Document images with source code:
****************

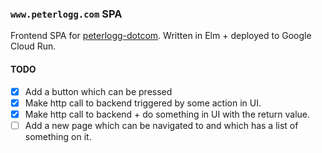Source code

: ### `www.peterlogg.com` SPA

Frontend SPA for [peterlogg-dotcom](https://www.peterlogg.com). Written in Elm + deployed to Google Cloud Run.

#### TODO

- [x] Add a button which can be pressed
- [x] Make http call to backend triggered by some action in UI.
- [x] Make http call to backend + do something in UI with the return value.
- [ ] Add a new page which can be navigated to and which has a list of something on it.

****************

§ ACTIVITY: Drop the images and return the data verbatim.

§ RESPONSE TO THIS TASK:
Source code

: ### `www.peterlogg.com` SPA

Frontend SPA for [peterlogg-dotcom](https://www.peterlogg.com). Written in Elm + deployed to Google Cloud Run.

#### TODO

- [x] Add a button which can be pressed
- [x] Make http call to backend triggered by some action in UI.
- [x] Make http call to backend + do something in UI with the return value.
- [ ] Add a new page which can be navigated to and which has a list of something on it.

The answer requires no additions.